Fly Girl (9/17/2012)
Windows Server 2008 R2
I'm totally new to PowerShell but was trying to use it to solve an issue with data files that come with the last row being a) short and b) containing the row count for the file. For example, a file with 77,571 rows with 34 columns per row ends with a row (row 77,572) that contains just the text 'Total Exported:77571' plus row end chars.
I can get PowerShell to give me the content of the last row using:
Get-Content filepath.txt | Select-Object -last 1
However, I haven't figured out how to write that to a new file... Oh, and I'd like to remove that row from the file when I'm done. I can use a script that will parse all files in a directory.
Anyone have time to help with this? Many Thanks!
You could try something like this:
PS C:\> $rows = Get-Content C:\data.txt | Select-Object -Last 1
PS C:\> Get-Content C:\data.txt | Select-Object -First $rows | Out-File -FilePath C:\data_lines.txt -Encoding ASCII
A couple things you should know:
- Get-Content reads the entire file, then filters the output. This means the code above reads the entire file line-by-line just to get the last row, then reads the entire file again to exclude the last row while piping it to a new file. That's three passes over the data, two reads and a write, not very efficient.
- You'll get an ASCII file out the other side of this process. Change the -Encoding option if your input file is in Unicode or some other encoding.
For a file with only 77K rows this may be fine but this technique may not perform well enough for you in case you try it on files with millions of rows. In that case you have options.

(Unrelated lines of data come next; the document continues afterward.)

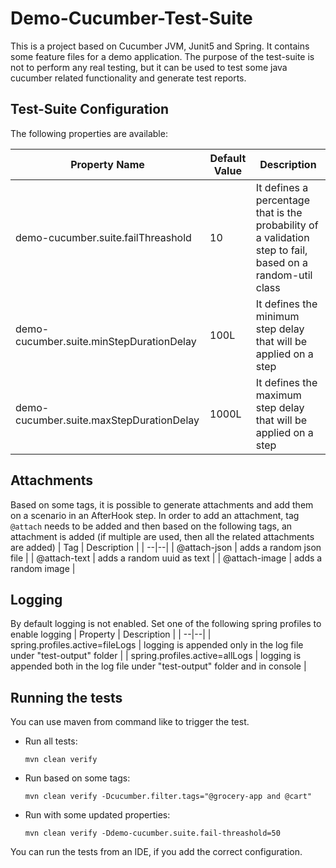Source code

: # Demo-Cucumber-Test-Suite

This is a project based on Cucumber JVM, Junit5 and Spring. It contains some feature files for a demo application. The purpose of the test-suite is not to perform any real testing, but it can be used to test some java cucumber related functionality and generate test reports.

## Test-Suite Configuration
The following properties are available:

| Property Name | Default Value  | Description |
|--|--|--|
| demo-cucumber.suite.failThreashold | 10 | It defines a percentage that is the probability of a validation step to fail, based on a random-util class |
| demo-cucumber.suite.minStepDurationDelay | 100L | It defines the minimum step delay that will be applied on a step |
| demo-cucumber.suite.maxStepDurationDelay | 1000L | It defines the maximum step delay that will be applied on a step |

## Attachments
Based on some tags, it is possible to generate attachments and add them on a scenario in an AfterHook step.
In order to add an attachment, tag `@attach` needs to be added and then based on the following tags, an attachment is added (if multiple are used, then all the related attachments are added)
| Tag | Description |
| --|--|
| @attach-json | adds a random json file |
| @attach-text | adds a random uuid as text |
| @attach-image | adds a random image |

## Logging
By default logging is not enabled. Set one of the following spring profiles to enable logging
| Property | Description |
| --|--|
| spring.profiles.active=fileLogs | logging is appended only in the log file under "test-output" folder |
| spring.profiles.active=allLogs | logging is appended both in the log file under "test-output" folder and in console |

## Running the tests

You can use maven from command like to trigger the test.

- Run all tests:

      mvn clean verify
- Run based on some tags:

      mvn clean verify -Dcucumber.filter.tags="@grocery-app and @cart"
- Run with some updated properties:

      mvn clean verify -Ddemo-cucumber.suite.fail-threashold=50

You can run the tests from an IDE, if you add the correct configuration.

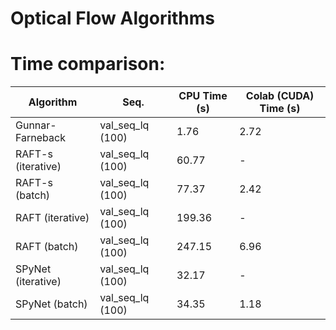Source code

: # Optical Flow Algorithms



# Time comparison:

| Algorithm 				| Seq.				| CPU Time (s) 	| Colab (CUDA) Time (s) |  
| - 						|-					|-				|-						|  
| Gunnar-Farneback			| val_seq_lq (100) 	| 1.76 			| 2.72					| 
| RAFT-s (iterative)		| val_seq_lq (100) 	| 60.77 		| -						| 
| RAFT-s (batch)			| val_seq_lq (100) 	| 77.37 		| 2.42					|
| RAFT (iterative)			| val_seq_lq (100) 	| 199.36		| -						| 
| RAFT (batch)				| val_seq_lq (100) 	| 247.15 		| 6.96					|
| SPyNet (iterative)		| val_seq_lq (100) 	| 32.17			| -						| 
| SPyNet (batch)			| val_seq_lq (100) 	| 34.35 		| 1.18					|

You could setup a foreach loop to read through the keeping two lines in memory at all times and only writing out the previous line if there is a newer line coming, i.e. write out the second to last line, but never the last line in the file. This would allow you to validate the file immediately after writing the new file with only the data lines, i.e. one read through the file.
For the most efficiency you would seek to the end of the file, seek in reverse byte-by-byte to find the beginning of the last line, store its value, then remove it without having to read through every byte in the entire file even once. C++ is very good at doing work like this. You can likely do the same with PowerShell, but chances are you'll need to resort to coding directly against some of the .NET objects that help us work with files at a low level. This would amount to not having to read the entire file even once, nor would you write the majority of the file to a new location, but it has the downside of being destructive on your incoming file.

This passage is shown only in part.